Bottom line, think hard before you apply to graduate school, and be prepared for the tough job hunt if you go.

Monday, December 2, 2013

On Gifts for Job Seekers

This is the time of year when career coaches list gifts for job seekers, things like nice pen sets for the interview, a Metro card for heading to interviews, or even one month's payment of their electric bill. It's a nice gesture, but sometimes I think it's like getting someone on a diet rice cakes and nonfat, sugar free coffee creamer. Who wants to be reminded of their jobless status again and again?

Of course, if someone you know is really hurting, then an offer of help is appropriate, and you know your friends better than me. This is just my approach, but I usually get the person the gift I'd give them if they were employed. A book about their favorite hobby, a necklace they've admired. All gift-giving approaches stay the same.

What I also try to give them:

My complete confidence in them. I've seen it time and again. Family members or friends worry aloud in the job seeker's presence about the economy, or the job seeker's industry, or the job seeker's own background as it relates to the job their targeting. Or friends might not say anything, but they get a pitying look in their eyes. When I work with people struggling with their career, many get stuck under the sheer weight of other people's anxiety. It can be hard enough searching for work or trying to make a change in your career while burdened with everyone's worry.  I don't bypass their situation. I just say something like, "I heard you were looking. I'm sure someone with your skills will be snapped up soon. If there's anything I can do..." Yeah, it could come off as condescending, but I hope not. I just say it and move on with the conversation.

"How 'bout those Steelers?" I divert conversation should too much focus suddenly fall to the job seeker. Then I get them their favorite beverage.

I'm on LinkedIn. Sounds like a selfish thing, but it's an easy, discrete way for all of us to offer up our contacts to someone without the person having to ask us. So, I ask the job seeker if I can link to them, and then let them take it from there. They can include my network in searches for companies they're targeting, and then if they want an introduction they can request one by email.

If you're the job seeker, well, I'm sure someone with your skills will be snatched up soon! Some things I've done in your position:

I've dragged myself to more parties than I wanted to. I'm an introvert, so my tendency is to hunker down at home and read a good job-related book and tell myself I'm furthering my career. This is my fallback position and I know it, so I try to stretch myselfbeyond this. This had a few benefits. One, I dress in something other than sweats, my unemployed uniform of choice, always good for the self-esteem. Two, I get out and let people know I'm interested in a certain position, and did they know anyone with an opening?

I didn't worry about gifts that year. Instead, I got my closest family members something small and personal and then let the rest go.

I kept job hunting through the holiday. There's no reason to stop, and sometimes you can get your resume in front of people when they have down time at work. Why not go for it?

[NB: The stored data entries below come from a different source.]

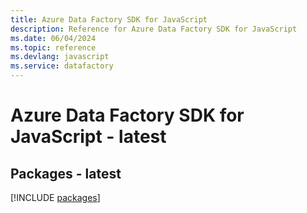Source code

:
 ```yaml
---
title: Azure Data Factory SDK for JavaScript
description: Reference for Azure Data Factory SDK for JavaScript
ms.date: 06/04/2024
ms.topic: reference
ms.devlang: javascript
ms.service: datafactory
---
```

# Azure Data Factory SDK for JavaScript - latest
## Packages - latest
[!INCLUDE [packages](data-factory-index.md)]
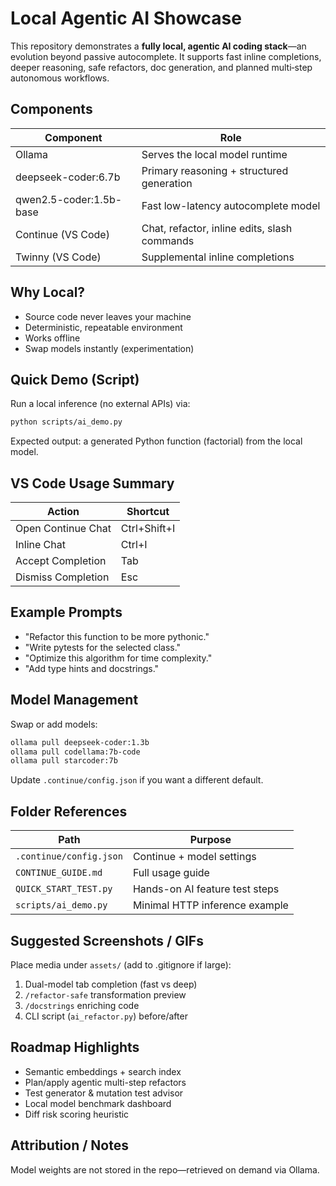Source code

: # Local Agentic AI Showcase

This repository demonstrates a **fully local, agentic AI coding stack**—an evolution beyond passive autocomplete. It supports fast inline completions, deeper reasoning, safe refactors, doc generation, and planned multi‑step autonomous workflows.

## Components
| Component | Role |
|-----------|------|
| Ollama | Serves the local model runtime |
| deepseek-coder:6.7b | Primary reasoning + structured generation |
| qwen2.5-coder:1.5b-base | Fast low-latency autocomplete model |
| Continue (VS Code) | Chat, refactor, inline edits, slash commands |
| Twinny (VS Code) | Supplemental inline completions |

## Why Local?
- Source code never leaves your machine
- Deterministic, repeatable environment
- Works offline
- Swap models instantly (experimentation)

## Quick Demo (Script)
Run a local inference (no external APIs) via:
```bash
python scripts/ai_demo.py
```
Expected output: a generated Python function (factorial) from the local model.

## VS Code Usage Summary
| Action | Shortcut |
|--------|----------|
| Open Continue Chat | Ctrl+Shift+I |
| Inline Chat | Ctrl+I |
| Accept Completion | Tab |
| Dismiss Completion | Esc |

## Example Prompts
- "Refactor this function to be more pythonic."
- "Write pytests for the selected class."
- "Optimize this algorithm for time complexity."
- "Add type hints and docstrings."

## Model Management
Swap or add models:
```bash
ollama pull deepseek-coder:1.3b
ollama pull codellama:7b-code
ollama pull starcoder:7b
```
Update `.continue/config.json` if you want a different default.

## Folder References
| Path | Purpose |
|------|---------|
| `.continue/config.json` | Continue + model settings |
| `CONTINUE_GUIDE.md` | Full usage guide |
| `QUICK_START_TEST.py` | Hands-on AI feature test steps |
| `scripts/ai_demo.py` | Minimal HTTP inference example |

## Suggested Screenshots / GIFs
Place media under `assets/` (add to .gitignore if large):
1. Dual-model tab completion (fast vs deep)
2. `/refactor-safe` transformation preview
3. `/docstrings` enriching code
4. CLI script (`ai_refactor.py`) before/after

## Roadmap Highlights
- Semantic embeddings + search index
- Plan/apply agentic multi-step refactors
- Test generator & mutation test advisor
- Local model benchmark dashboard
- Diff risk scoring heuristic

## Attribution / Notes
Model weights are not stored in the repo—retrieved on demand via Ollama.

I read through professional kudos. One thing I try to do at any job is save a file of thank you notes and other proof that other people think I did a good job. Then when I go through a rough patch, I pull up that folder. Sometimes it's the smallest things that give me a lift. A friend did a spoof front page of a publication I used to edit on my last day of work. I have it framed by my desk, and it always makes smile. If you don't do this, start! Even if it's just a thank you note for some gesture you did that's not career-related. Likewise, send other people those notes. Write your stylist a thank you card for Christmas and get specific about how their work affected your life. Create good career karma!

Just a few suggestions. I hope you had a wonderful Thanksgiving and Hanukkah!